Tuesday, September 2, 2014

Dry Bones-Peter Quinn, Overlook Duckworth Press; 2013

It's not too often that Disaster Amnesiac reads thrillers, but something about the cover image for Dry Bones, Peter Quinn's great recent novel, WWII grunts humping it through some village in western Germany circa 1945, compelled me to grab it from my local library branch and dig in.
Digging I have done so, too. 
Quinn's lean, eloquent Noir style tells a mid-20th Century story, encompassing the deep human wreckage of modern warfare, using the rough time frame of 1945 to 1958. Dry Bones offers poetic insights, generally reflected by men in mid-life, to muse on the human elements of love, loyalty, sacrifice, and betrayal, both on macro societal and micro personal levels. The issue of how societies and people make deals with themselves and others, not always "clean", to fulfill their aspirations seems to be central within this novel, and Quinn addresses it with highly skilled story telling. 

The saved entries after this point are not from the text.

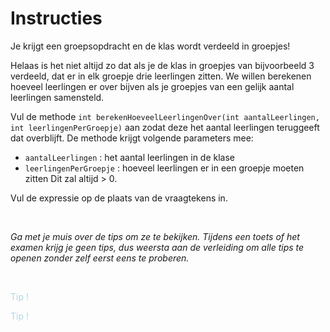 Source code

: # Instructies

Je krijgt een groepsopdracht en de klas wordt verdeeld in groepjes!

Helaas is het niet altijd zo dat als je de klas in groepjes van bijvoorbeeld 3 verdeeld, dat er in elk groepje drie leerlingen zitten. We willen berekenen hoeveel leerlingen er over bijven als je groepjes van een gelijk aantal leerlingen samensteld.

Vul de methode `int berekenHoeveelLeerlingenOver(int aantalLeerlingen, int leerlingenPerGroepje)` aan zodat deze het aantal leerlingen teruggeeft dat overblijft. De methode krijgt volgende parameters mee:
- `aantalLeerlingen` : het aantal leerlingen in de klase
- `leerlingenPerGroepje` : hoeveel leerlingen er in een groepje moeten zitten Dit zal altijd > 0.

Vul de expressie op de plaats van de vraagtekens in.

<br>

_Ga met je muis over de tips om ze te bekijken. Tijdens een toets of het examen krijg je geen tips, dus weersta aan de verleiding om alle tips te openen zonder zelf eerst eens te proberen._

<br>

<p class="spoiler">
We werken met integers.
</p>

<p class="spoiler">
Je gaat de operator 'rest-na-deling' nodig hebben.
</p>


<style>
.spoiler {
  visibility: hidden;
}

.spoiler::before {
  visibility: visible;
  content: "Tip !";
  color:lightblue;
}

.spoiler:hover {
  visibility: visible;
}

.spoiler:hover::before {
  display: hide;
}
</style> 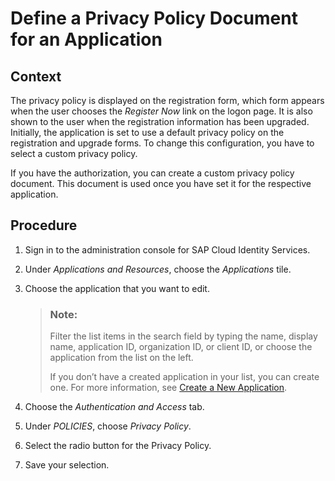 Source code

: <!-- loio96111183bf734776bfbec21f3d5f5a5a -->

# Define a Privacy Policy Document for an Application



## Context

The privacy policy is displayed on the registration form, which form appears when the user chooses the *Register Now* link on the logon page. It is also shown to the user when the registration information has been upgraded. Initially, the application is set to use a default privacy policy on the registration and upgrade forms. To change this configuration, you have to select a custom privacy policy.

If you have the authorization, you can create a custom privacy policy document. This document is used once you have set it for the respective application.



## Procedure

1.  Sign in to the administration console for SAP Cloud Identity Services.

2.  Under *Applications and Resources*, choose the *Applications* tile.

3.  Choose the application that you want to edit.

    > ### Note:  
    > Filter the list items in the search field by typing the name, display name, application ID, organization ID, or client ID, or choose the application from the list on the left.
    > 
    > If you don’t have a created application in your list, you can create one. For more information, see [Create a New Application](create-a-new-application-0d4b255.md).

4.  Choose the *Authentication and Access* tab.

5.  Under *POLICIES*, choose *Privacy Policy*.

6.  Select the radio button for the Privacy Policy.

7.  Save your selection.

Dry Bones is a fascinating look into a period whose underlying dynamics are generally forgotten, with elements of Cold War espionage and revolution, MK Ultra slight of hand, and the often unseemly realities of national struggle all looked at from the somewhat tragic and darkened perspective of people at middle age. 
Disaster Amnesiac figures that its message is instructive and adds a lot to, at very least, my own understanding of these liminal issues.